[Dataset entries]
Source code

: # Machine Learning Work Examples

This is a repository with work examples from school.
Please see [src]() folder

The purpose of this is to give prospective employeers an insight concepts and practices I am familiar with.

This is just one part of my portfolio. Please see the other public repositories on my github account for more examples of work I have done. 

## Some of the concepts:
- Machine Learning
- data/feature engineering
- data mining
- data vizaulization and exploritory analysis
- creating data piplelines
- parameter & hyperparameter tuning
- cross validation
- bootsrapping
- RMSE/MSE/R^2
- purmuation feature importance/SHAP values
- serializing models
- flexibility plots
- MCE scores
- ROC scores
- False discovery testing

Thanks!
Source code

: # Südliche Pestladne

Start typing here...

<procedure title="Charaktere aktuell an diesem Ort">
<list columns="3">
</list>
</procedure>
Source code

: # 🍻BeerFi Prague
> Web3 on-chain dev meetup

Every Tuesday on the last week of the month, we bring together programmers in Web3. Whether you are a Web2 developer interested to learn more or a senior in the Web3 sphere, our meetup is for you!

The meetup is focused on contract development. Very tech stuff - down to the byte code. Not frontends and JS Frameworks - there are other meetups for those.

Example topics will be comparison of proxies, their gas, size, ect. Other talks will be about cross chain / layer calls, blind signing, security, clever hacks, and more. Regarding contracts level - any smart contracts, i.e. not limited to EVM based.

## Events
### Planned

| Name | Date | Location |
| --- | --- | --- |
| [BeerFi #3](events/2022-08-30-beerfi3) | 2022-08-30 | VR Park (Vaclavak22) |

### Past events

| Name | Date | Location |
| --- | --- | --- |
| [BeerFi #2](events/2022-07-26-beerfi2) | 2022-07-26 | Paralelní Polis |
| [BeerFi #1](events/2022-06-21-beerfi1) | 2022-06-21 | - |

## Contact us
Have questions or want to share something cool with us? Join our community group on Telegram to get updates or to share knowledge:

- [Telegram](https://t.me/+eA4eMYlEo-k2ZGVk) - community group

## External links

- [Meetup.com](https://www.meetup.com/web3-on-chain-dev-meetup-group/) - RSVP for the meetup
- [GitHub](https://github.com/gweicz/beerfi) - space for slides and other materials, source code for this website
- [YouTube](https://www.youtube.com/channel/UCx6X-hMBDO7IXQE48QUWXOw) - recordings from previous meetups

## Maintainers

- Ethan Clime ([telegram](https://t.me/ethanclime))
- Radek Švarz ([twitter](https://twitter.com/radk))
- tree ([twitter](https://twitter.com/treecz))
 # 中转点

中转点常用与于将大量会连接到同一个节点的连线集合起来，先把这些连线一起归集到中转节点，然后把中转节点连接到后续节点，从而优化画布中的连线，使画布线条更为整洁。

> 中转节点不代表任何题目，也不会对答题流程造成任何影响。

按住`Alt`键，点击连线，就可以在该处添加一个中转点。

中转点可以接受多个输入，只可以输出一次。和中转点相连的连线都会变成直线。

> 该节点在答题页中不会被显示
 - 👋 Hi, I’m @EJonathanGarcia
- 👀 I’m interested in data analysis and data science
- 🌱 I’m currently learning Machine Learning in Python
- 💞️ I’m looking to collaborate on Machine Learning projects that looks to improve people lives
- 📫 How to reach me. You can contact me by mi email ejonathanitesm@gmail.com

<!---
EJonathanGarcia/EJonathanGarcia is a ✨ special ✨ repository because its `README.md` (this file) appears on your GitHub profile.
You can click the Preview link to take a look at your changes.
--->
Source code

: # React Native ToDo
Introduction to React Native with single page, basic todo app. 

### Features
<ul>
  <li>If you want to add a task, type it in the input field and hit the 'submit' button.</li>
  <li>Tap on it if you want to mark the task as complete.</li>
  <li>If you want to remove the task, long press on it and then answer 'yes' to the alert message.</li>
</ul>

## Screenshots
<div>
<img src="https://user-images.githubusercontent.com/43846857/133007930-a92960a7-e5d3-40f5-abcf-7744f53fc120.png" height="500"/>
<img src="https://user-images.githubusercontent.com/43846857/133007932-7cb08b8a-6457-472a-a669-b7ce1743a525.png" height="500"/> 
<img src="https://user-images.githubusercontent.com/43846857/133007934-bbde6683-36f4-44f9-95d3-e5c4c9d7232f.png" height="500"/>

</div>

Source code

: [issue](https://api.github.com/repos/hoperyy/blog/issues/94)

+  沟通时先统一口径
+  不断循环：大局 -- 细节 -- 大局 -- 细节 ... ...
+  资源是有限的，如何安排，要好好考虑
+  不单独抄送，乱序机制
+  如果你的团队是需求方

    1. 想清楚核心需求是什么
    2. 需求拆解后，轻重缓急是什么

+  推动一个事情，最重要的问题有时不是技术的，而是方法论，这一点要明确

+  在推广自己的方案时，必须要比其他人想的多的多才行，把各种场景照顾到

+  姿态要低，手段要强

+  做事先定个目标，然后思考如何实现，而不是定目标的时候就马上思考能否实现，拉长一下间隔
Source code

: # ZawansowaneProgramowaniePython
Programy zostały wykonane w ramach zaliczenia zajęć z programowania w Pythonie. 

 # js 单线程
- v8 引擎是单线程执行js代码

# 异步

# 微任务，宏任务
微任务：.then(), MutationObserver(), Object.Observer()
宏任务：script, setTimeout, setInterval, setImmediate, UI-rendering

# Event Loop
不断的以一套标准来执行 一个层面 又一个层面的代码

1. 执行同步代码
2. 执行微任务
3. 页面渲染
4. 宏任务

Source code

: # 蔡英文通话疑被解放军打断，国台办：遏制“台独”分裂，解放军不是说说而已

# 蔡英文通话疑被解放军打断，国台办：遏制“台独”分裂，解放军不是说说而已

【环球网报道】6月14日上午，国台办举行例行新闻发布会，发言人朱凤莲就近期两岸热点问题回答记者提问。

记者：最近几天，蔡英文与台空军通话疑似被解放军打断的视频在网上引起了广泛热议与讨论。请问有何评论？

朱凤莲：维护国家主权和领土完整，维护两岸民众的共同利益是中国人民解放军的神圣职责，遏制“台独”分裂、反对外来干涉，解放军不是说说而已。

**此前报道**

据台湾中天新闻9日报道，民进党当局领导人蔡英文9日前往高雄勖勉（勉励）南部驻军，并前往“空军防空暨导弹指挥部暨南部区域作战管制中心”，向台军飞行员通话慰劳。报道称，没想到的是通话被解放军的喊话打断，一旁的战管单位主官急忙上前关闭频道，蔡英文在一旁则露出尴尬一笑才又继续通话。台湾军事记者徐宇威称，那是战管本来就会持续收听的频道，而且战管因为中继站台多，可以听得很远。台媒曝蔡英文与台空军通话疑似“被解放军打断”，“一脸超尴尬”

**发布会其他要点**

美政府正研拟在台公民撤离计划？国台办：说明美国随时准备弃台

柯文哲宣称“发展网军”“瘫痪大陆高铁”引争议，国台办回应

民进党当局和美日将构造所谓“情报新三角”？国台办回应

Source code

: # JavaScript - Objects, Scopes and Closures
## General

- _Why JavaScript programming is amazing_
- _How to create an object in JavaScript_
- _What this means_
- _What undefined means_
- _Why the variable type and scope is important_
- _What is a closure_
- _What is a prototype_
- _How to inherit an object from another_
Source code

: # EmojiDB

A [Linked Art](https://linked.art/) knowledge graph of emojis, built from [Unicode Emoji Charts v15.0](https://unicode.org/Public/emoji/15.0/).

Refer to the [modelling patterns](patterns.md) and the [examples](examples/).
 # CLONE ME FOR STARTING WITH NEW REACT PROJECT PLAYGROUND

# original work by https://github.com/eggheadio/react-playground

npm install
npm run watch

→ Exercise description:
The reply must hold exactly the lines from the one containing "- _What is a prototype_" to the last line of the entries, and nothing more.

→ Exercise answer:
- _What is a prototype_
- _How to inherit an object from another_
Source code

: # EmojiDB

A [Linked Art](https://linked.art/) knowledge graph of emojis, built from [Unicode Emoji Charts v15.0](https://unicode.org/Public/emoji/15.0/).

Refer to the [modelling patterns](patterns.md) and the [examples](examples/).
 # CLONE ME FOR STARTING WITH NEW REACT PROJECT PLAYGROUND

# original work by https://github.com/eggheadio/react-playground

npm install
npm run watch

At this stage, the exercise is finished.